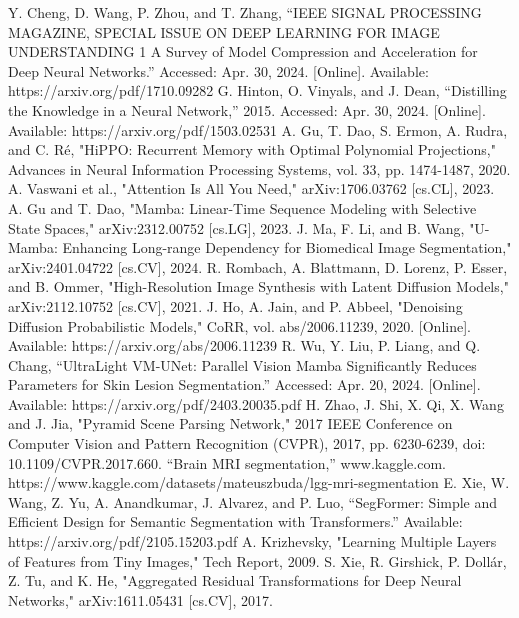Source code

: \documentclass[conference]{IEEEtran}
\begin{document}
\begin{thebibliography}{00}
     Y. Cheng, D. Wang, P. Zhou, and T. Zhang, “IEEE SIGNAL PROCESSING MAGAZINE, SPECIAL ISSUE ON DEEP LEARNING FOR IMAGE UNDERSTANDING 1 A Survey of Model Compression and Acceleration for Deep Neural Networks.” Accessed: Apr. 30, 2024. [Online]. Available: https://arxiv.org/pdf/1710.09282
     G. Hinton, O. Vinyals, and J. Dean, “Distilling the Knowledge in a Neural Network,” 2015. Accessed: Apr. 30, 2024. [Online]. Available: https://arxiv.org/pdf/1503.02531
     A. Gu, T. Dao, S. Ermon, A. Rudra, and C. Ré, "HiPPO: Recurrent Memory with Optimal Polynomial Projections," Advances in Neural Information Processing Systems, vol. 33, pp. 1474-1487, 2020.
     A. Vaswani et al., "Attention Is All You Need," arXiv:1706.03762 [cs.CL], 2023.
     A. Gu and T. Dao, "Mamba: Linear-Time Sequence Modeling with Selective State Spaces," arXiv:2312.00752 [cs.LG], 2023.
     J. Ma, F. Li, and B. Wang, "U-Mamba: Enhancing Long-range Dependency for Biomedical Image Segmentation," arXiv:2401.04722 [cs.CV], 2024.
     R. Rombach, A. Blattmann, D. Lorenz, P. Esser, and B. Ommer, "High-Resolution Image Synthesis with Latent Diffusion Models," arXiv:2112.10752 [cs.CV], 2021.
     J. Ho, A. Jain, and P. Abbeel, "Denoising Diffusion Probabilistic Models," CoRR, vol. abs/2006.11239, 2020. [Online]. Available: https://arxiv.org/abs/2006.11239
     R. Wu, Y. Liu, P. Liang, and Q. Chang, “UltraLight VM-UNet: Parallel Vision Mamba Significantly Reduces Parameters for Skin Lesion Segmentation.” Accessed: Apr. 20, 2024. [Online]. Available: https://arxiv.org/pdf/2403.20035.pdf
     H. Zhao, J. Shi, X. Qi, X. Wang and J. Jia, "Pyramid Scene Parsing Network," 2017 IEEE Conference on Computer Vision and Pattern Recognition (CVPR), 2017, pp. 6230-6239, doi: 10.1109/CVPR.2017.660.
     “Brain MRI segmentation,” www.kaggle.com. https://www.kaggle.com/datasets/mateuszbuda/lgg-mri-segmentation
     E. Xie, W. Wang, Z. Yu, A. Anandkumar, J. Alvarez, and P. Luo, “SegFormer: Simple and Efficient Design for Semantic Segmentation with Transformers.” Available: https://arxiv.org/pdf/2105.15203.pdf
     A. Krizhevsky, "Learning Multiple Layers of Features from Tiny Images," Tech Report, 2009.
     S. Xie, R. Girshick, P. Dollár, Z. Tu, and K. He, "Aggregated Residual Transformations for Deep Neural Networks," arXiv:1611.05431 [cs.CV], 2017.

\end{thebibliography}
\end{document}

Exercise objective
The stretch of entries above that starts with the line containing "R. Wu, Y. Liu, P." and goes on through the line containing "H. Zhao, J." is to be transcribed exactly, and no other line is to be transcribed.

Solved problem
     R. Wu, Y. Liu, P. Liang, and Q. Chang, “UltraLight VM-UNet: Parallel Vision Mamba Significantly Reduces Parameters for Skin Lesion Segmentation.” Accessed: Apr. 20, 2024. [Online]. Available: https://arxiv.org/pdf/2403.20035.pdf
     H. Zhao, J. Shi, X. Qi, X. Wang and J. Jia, "Pyramid Scene Parsing Network," 2017 IEEE Conference on Computer Vision and Pattern Recognition (CVPR), 2017, pp. 6230-6239, doi: 10.1109/CVPR.2017.660.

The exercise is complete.